The Chief Eunuch made obeisance, saying nothing, but he hastened to do what he was told. Yet on the way he paused to whisper his business to Jung Lu, who waited on guard.

Jung Lu took command at once. “Proceed as quickly as you can to bring the Three to the Empress Mother. I’ll hide myself outside the door and the moment that they leave I’ll enter.”

Meanwhile Tzu Hsi sat in her own palace hall, white-robed from head to foot, her headdress white, her shoes white, to signify the deepest mourning. Thus she had sat since the announcement of the Emperor’s death. She had not eaten food nor drunk tea. Her hands were folded in her lap, her great eyes fixed on distance. Her ladies, standing near, wept and wiped their eyes upon their silken kerchiefs. But she did not weep.

When the Chief Eunuch came she heard him, and still gazing far off she spoke wearily, as though a duty pressed her that she would be rid of.

“Bring the Grand Councilor Su Shun here, and with him the Princes Cheng and Yi. Tell these three great ones that surely my lord, now dwelling in the Yellow Springs, must be obeyed.”

He went, and in less time than can be told, she saw the Grand Councilor come in, and with him the two Princes. She turned her head and spoke softly to her favorite, Lady Mei, who was Su Shun’s daughter.

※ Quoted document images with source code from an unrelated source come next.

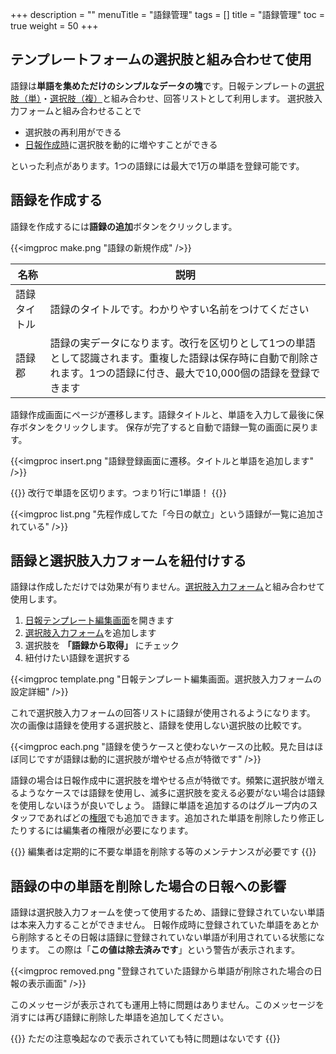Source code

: +++
description = ""
menuTitle = "語録管理"
tags = []
title = "語録管理"
toc = true
weight = 50
+++

## テンプレートフォームの選択肢と組み合わせて使用

語録は**単語を集めただけのシンプルなデータの塊**です。日報テンプレートの[選択肢（単）](/manual/initial-setting/group-setting/template/select/)・[選択肢（複）](/manual/initial-setting/group-setting/template/select2/)と組み合わせ、回答リストとして利用します。
選択肢入力フォームと組み合わせることで

- 選択肢の再利用ができる
- [日報作成時](/manual/write-report/write/)に選択肢を動的に増やすことができる

といった利点があります。1つの語録には最大で1万の単語を登録可能です。

## 語録を作成する

語録を作成するには**語録の追加**ボタンをクリックします。

{{<imgproc make.png "語録の新規作成" />}}

|名称|説明|
|---|---|
|語録タイトル|語録のタイトルです。わかりやすい名前をつけてください|
|語録郡|語録の実データになります。改行を区切りとして1つの単語として認識されます。重複した語録は保存時に自動で削除されます。1つの語録に付き、最大で10,000個の語録を登録できます|

語録作成画面にページが遷移します。語録タイトルと、単語を入力して最後に保存ボタンをクリックします。
保存が完了すると自動で語録一覧の画面に戻ります。

{{<imgproc insert.png "語録登録画面に遷移。タイトルと単語を追加します" />}}

{{<alice pos="right" icon="here">}}
改行で単語を区切ります。つまり1行に1単語！
{{</alice>}}

{{<imgproc list.png "先程作成してた「今日の献立」という語録が一覧に追加されている" />}}

## 語録と選択肢入力フォームを紐付けする

語録は作成しただけでは効果が有りません。[選択肢入力フォーム](/manual/initial-setting/group-setting/template/select/)と組み合わせて使用します。

1. [日報テンプレート編集画面](/manual/initial-setting/group-setting/template/make/)を開きます
1. [選択肢入力フォーム](/manual/initial-setting/group-setting/template/select/)を追加します
1. 選択肢を **「語録から取得」** にチェック
1. 紐付けたい語録を選択する

{{<imgproc template.png "日報テンプレート編集画面。選択肢入力フォームの設定詳細" />}}

これで選択肢入力フォームの回答リストに語録が使用されるようになります。  
次の画像は語録を使用する選択肢と、語録を使用しない選択肢の比較です。

{{<imgproc each.png "語録を使うケースと使わないケースの比較。見た目はほぼ同じですが語録は動的に選択肢が増やせる点が特徴です" />}}

語録の場合は日報作成中に選択肢を増やせる点が特徴です。頻繁に選択肢が増えるようなケースでは語録を使用し、滅多に選択肢を変える必要がない場合は語録を使用しないほうが良いでしょう。
語録に単語を追加するのはグループ内のスタッフであればどの[権限](/manual/initial-setting/staff/)でも追加できます。追加された単語を削除したり修正したりするには編集者の権限が必要になります。

{{<alice pos="right" icon="here">}}
編集者は定期的に不要な単語を削除する等のメンテナンスが必要です
{{</alice>}}

## 語録の中の単語を削除した場合の日報への影響

語録は選択肢入力フォームを使って使用するため、語録に登録されていない単語は本来入力することができません。
日報作成時に登録されていた単語をあとから削除するとその日報は語録に登録されていない単語が利用されている状態になります。
この際は「**この値は除去済みです**」という警告が表示されます。

{{<imgproc removed.png "登録されていた語録から単語が削除された場合の日報の表示画面" />}}

このメッセージが表示されても運用上特に問題はありません。このメッセージを消すには再び語録に削除した単語を追加してください。

{{<alice pos="right" icon="here">}}
ただの注意喚起なので表示されていても特に問題はないです
{{</alice>}}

“Leave us, child. It is not seemly that you stand here by me in the presence of your father.”

She waited until the slender girl had slipped away. Then she accepted the obeisances of the Princes, and to show that she was not proud, now that her lord was dead, she rose and bowed to them in turn and sat down again.

But Su Shun was proud enough for two. He stroked his short beard and lifted his head to look at her with eyes bold and arrogant. She noted very well this breach of propriety, but she did not speak to correct it.

“Lady,” he said, “I come to announce the Decree of Regency. In his last hour the Son of Heaven—”

Here she stopped him. “Wait, good Prince. If you have a parchment, and it bears his imperial signature, I will obey his will, in duty.”

“I have no parchment,” Su Shun said, “but I have witnesses. Prince Yi—”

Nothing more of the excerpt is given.